Welcome to The Pregame Lineup, postseason edition! We'll keep you up to speed on everything you need to know every weekday throughout the 2025 MLB playoffs. Thanks for being here.
Sal Frelick’s reaction said it all. After one of the weirdest and wildest sequences in recent postseason memory, the Brewers center fielder was just like the rest of us -- stunned, confused and wondering what just happened.
Honestly, we’re still processing the absurdity of what we saw in Game 1 of the NLCS last night. A near grand slam on a 404-foot fly ball to center field … somehow turning into an inning-ending double play (and a GIDP at that)? It seems impossible, but that’s what the Brewers pulled off against the Dodgers in the top of the fourth inning to keep the game scoreless. (Amazingly, the Dodgers still went on to win, 2-1.)

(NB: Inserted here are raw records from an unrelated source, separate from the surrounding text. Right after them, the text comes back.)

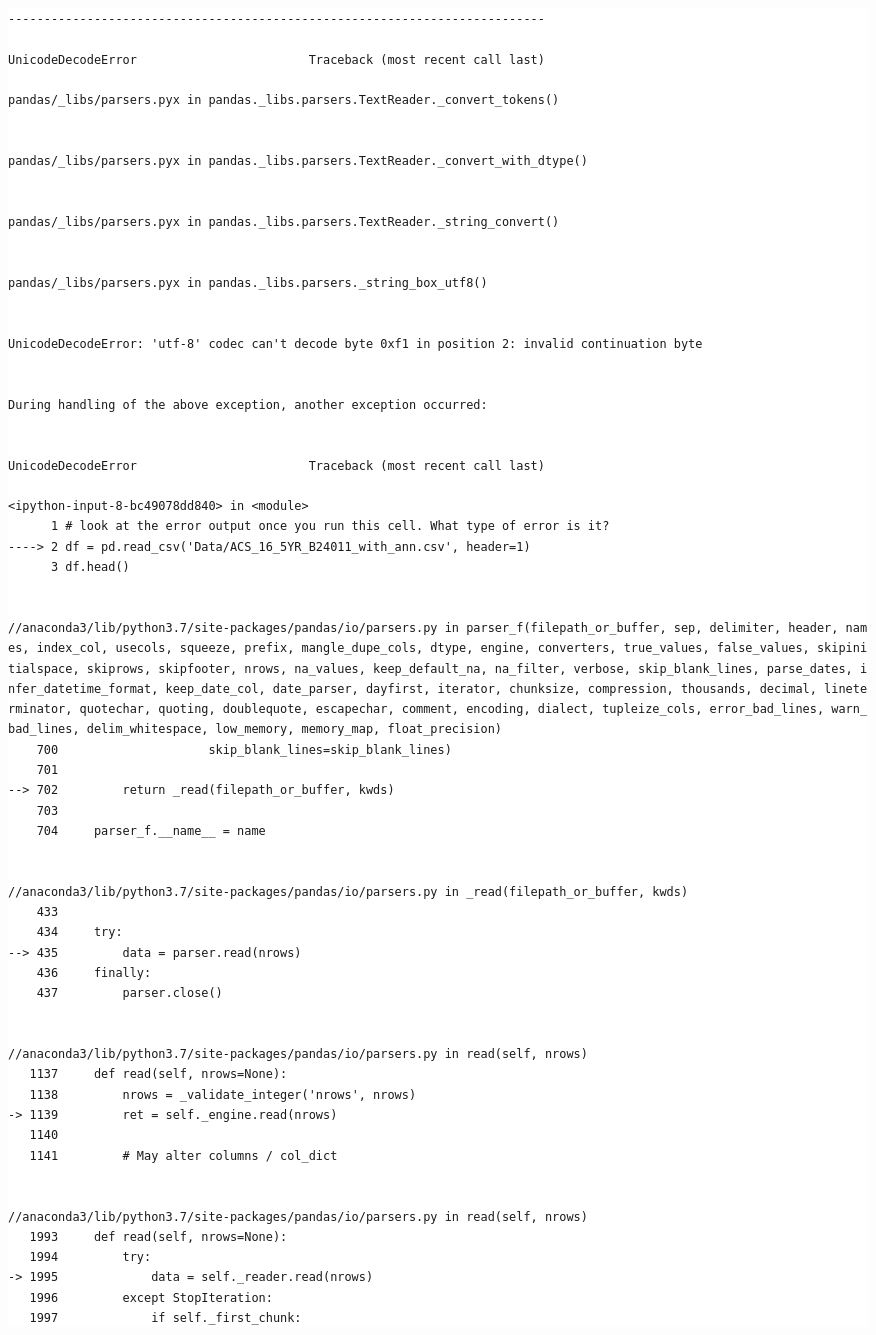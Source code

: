 
    ---------------------------------------------------------------------------

    UnicodeDecodeError                        Traceback (most recent call last)

    pandas/_libs/parsers.pyx in pandas._libs.parsers.TextReader._convert_tokens()


    pandas/_libs/parsers.pyx in pandas._libs.parsers.TextReader._convert_with_dtype()


    pandas/_libs/parsers.pyx in pandas._libs.parsers.TextReader._string_convert()


    pandas/_libs/parsers.pyx in pandas._libs.parsers._string_box_utf8()


    UnicodeDecodeError: 'utf-8' codec can't decode byte 0xf1 in position 2: invalid continuation byte

    
    During handling of the above exception, another exception occurred:


    UnicodeDecodeError                        Traceback (most recent call last)

    <ipython-input-8-bc49078dd840> in <module>
          1 # look at the error output once you run this cell. What type of error is it?
    ----> 2 df = pd.read_csv('Data/ACS_16_5YR_B24011_with_ann.csv', header=1)
          3 df.head()


    //anaconda3/lib/python3.7/site-packages/pandas/io/parsers.py in parser_f(filepath_or_buffer, sep, delimiter, header, names, index_col, usecols, squeeze, prefix, mangle_dupe_cols, dtype, engine, converters, true_values, false_values, skipinitialspace, skiprows, skipfooter, nrows, na_values, keep_default_na, na_filter, verbose, skip_blank_lines, parse_dates, infer_datetime_format, keep_date_col, date_parser, dayfirst, iterator, chunksize, compression, thousands, decimal, lineterminator, quotechar, quoting, doublequote, escapechar, comment, encoding, dialect, tupleize_cols, error_bad_lines, warn_bad_lines, delim_whitespace, low_memory, memory_map, float_precision)
        700                     skip_blank_lines=skip_blank_lines)
        701 
    --> 702         return _read(filepath_or_buffer, kwds)
        703 
        704     parser_f.__name__ = name


    //anaconda3/lib/python3.7/site-packages/pandas/io/parsers.py in _read(filepath_or_buffer, kwds)
        433 
        434     try:
    --> 435         data = parser.read(nrows)
        436     finally:
        437         parser.close()


    //anaconda3/lib/python3.7/site-packages/pandas/io/parsers.py in read(self, nrows)
       1137     def read(self, nrows=None):
       1138         nrows = _validate_integer('nrows', nrows)
    -> 1139         ret = self._engine.read(nrows)
       1140 
       1141         # May alter columns / col_dict


    //anaconda3/lib/python3.7/site-packages/pandas/io/parsers.py in read(self, nrows)
       1993     def read(self, nrows=None):
       1994         try:
    -> 1995             data = self._reader.read(nrows)
       1996         except StopIteration:
       1997             if self._first_chunk:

Naturally, that got us reminiscing about the craziest plays from past postseasons, so we decided to put together a list of some of our favorites.
Lo Duca’s double tag
Dodgers @ Mets, 2006 NLDS Game 1 Watch >
Last night wasn’t the first time the Dodgers were on the short end of an unusual double play in the postseason. In Game 1 of the 2006 NLDS, Mets catcher Paul Lo Duca stopped Los Angeles’ second-inning rally cold with an incredible two-for-one at home plate, alertly tagging out a pair of runners in quick succession following an outfield relay. (You might remember Hall of Famer Carlton Fisk pulling off something similar against the Yankees in 1985.) The Dodgers would score just one run in the inning and went on to lose, 6-5, before dropping the next two games as well. -- Thomas Harrigan
Middlebrooks called for obstruction, Cards walk off
Red Sox @ Cardinals, 2013 World Series Game 3 Watch >
This play has a key factor in its favor that the others on this list don’t: It was a walk-off -- in the World Series, no less. The chaos started with runners on second and third and one out in the bottom of the ninth of a tied game. Second baseman Dustin Pedroia, playing in on the grass, made an incredible diving stop on a ground ball and cut down the winning run at the plate. That’s when things really went haywire.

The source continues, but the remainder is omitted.